Clean Eating Series: The Best Healthy Carbs to Fuel Your Lifestyle
Supplement powders, pills, and juices are overflowing on supermarket shelves, and they’re casting a shadow on a food first approach to nourishing your soul and health. Even though trendy nutrition products are in the limelight, fresh, natural, whole foods have the real star power when it comes to providing your body with all the nutrients it needs. Choosing to eat food that is both pleasurable and nourishing will help you achieve your body goals while advancing towards optimal health. Over time, you’ll develop increased awareness about how specific foods impact your body, and you’ll be able to make better choices about the food you eat and buy.
The food label, which includes the nutrition facts panel, makes it pretty simple to scope out targets. It’s easy to zoom in on the total calories, and on food groups like carbs and fats. However, it is important to look at this information with a critical lens.

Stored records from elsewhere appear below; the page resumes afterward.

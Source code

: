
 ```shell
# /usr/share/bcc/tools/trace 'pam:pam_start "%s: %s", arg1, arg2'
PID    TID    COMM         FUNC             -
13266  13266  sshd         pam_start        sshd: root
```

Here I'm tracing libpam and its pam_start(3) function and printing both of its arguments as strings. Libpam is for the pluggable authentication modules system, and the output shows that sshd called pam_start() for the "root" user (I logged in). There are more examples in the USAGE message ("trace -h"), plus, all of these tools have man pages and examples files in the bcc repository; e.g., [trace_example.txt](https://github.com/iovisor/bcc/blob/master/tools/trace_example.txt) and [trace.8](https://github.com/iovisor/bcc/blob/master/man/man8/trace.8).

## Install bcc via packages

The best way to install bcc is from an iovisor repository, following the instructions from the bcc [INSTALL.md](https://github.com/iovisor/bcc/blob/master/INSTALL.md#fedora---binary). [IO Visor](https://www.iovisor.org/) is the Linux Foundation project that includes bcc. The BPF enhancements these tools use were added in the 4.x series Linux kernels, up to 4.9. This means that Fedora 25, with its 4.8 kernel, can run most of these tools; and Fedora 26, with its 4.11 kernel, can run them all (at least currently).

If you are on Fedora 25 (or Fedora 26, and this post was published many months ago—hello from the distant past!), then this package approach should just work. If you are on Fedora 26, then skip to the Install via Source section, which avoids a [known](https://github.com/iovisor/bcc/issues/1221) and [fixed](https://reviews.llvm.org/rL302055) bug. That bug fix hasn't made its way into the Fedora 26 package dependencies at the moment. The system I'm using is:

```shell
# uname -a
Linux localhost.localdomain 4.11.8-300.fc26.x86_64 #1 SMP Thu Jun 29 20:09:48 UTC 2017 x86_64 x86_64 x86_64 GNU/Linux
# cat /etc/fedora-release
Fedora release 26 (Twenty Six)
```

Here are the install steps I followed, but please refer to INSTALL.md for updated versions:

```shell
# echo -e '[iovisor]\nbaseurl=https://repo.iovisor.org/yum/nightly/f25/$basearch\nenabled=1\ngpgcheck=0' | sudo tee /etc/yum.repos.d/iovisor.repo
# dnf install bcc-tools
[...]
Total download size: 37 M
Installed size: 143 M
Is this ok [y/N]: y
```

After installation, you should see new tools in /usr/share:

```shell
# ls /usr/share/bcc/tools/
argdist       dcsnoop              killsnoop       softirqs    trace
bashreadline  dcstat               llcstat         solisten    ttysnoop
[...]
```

Carbohydrates are not bad for you, and eliminating them from your diet or severely restricting them isn’t the key to weight loss. In fact, carbohydrates nourish us more than any other macronutrient, and we need to get most of our calories from them. When carbs are digested and broken down they are transformed into molecules of glucose, which is the body’s primary source of fuel for active cells. Whenever your body is awake and moving, it needs carbohydrates to power through the day.
Balance and moderation are the major themes in all areas of nutrition. Carbohydrates come in many different forms, and understanding which type to consume more — and less — of is what’s important.
Common sources of naturally occurring carbohydrates include fruits, vegetables, milk, grains and legumes (beans). Whole grains and dietary fiber from foods help protect against nutrition-related diseases like cardiovascular disease, obesity, and Type 2 diabetes.
Foods high in fiber and those with resistant starch (cooked pasta) are lower on the glycemic index. The glycemic index is a way to help compare sugar content in different foods, because not all carbohydrates have the same digestibility rate. The lower a food’s glycemic index or glycemic load, the less it affects blood sugar and insulin levels. Foods made with refined grains, instead of whole grains, or with added sugars are usually higher. These include cakes, breakfast cereals, white rice, waffles, bagels, doughnuts, and sweetened beverages.
Foods that are more slowly absorbed have metabolic benefits in relation to diabetes and CVD risk. Replace high glycemic index foods with high fiber foods like whole-wheat products, quinoa, brown rice, farro, barley, and unflavored oatmeal. I know unflavored oatmeal may sound alarming, but you can hook it up on your own with fresh fruit, raw honey, almond butter, and a little reduced-fat milk. If you’re going to buy a carbohydrate at the grocery store, look for options that have three or more grams of fiber.
As you begin to explore new ways of eating, you’ll learn the best way to fuel your body. Slow down when eating a meal to tune into hunger, fullness, and the flavors you experience. Moderation and mindful eating are the key to developing a healthy relationship with food that allows you to revel in the pleasure principle.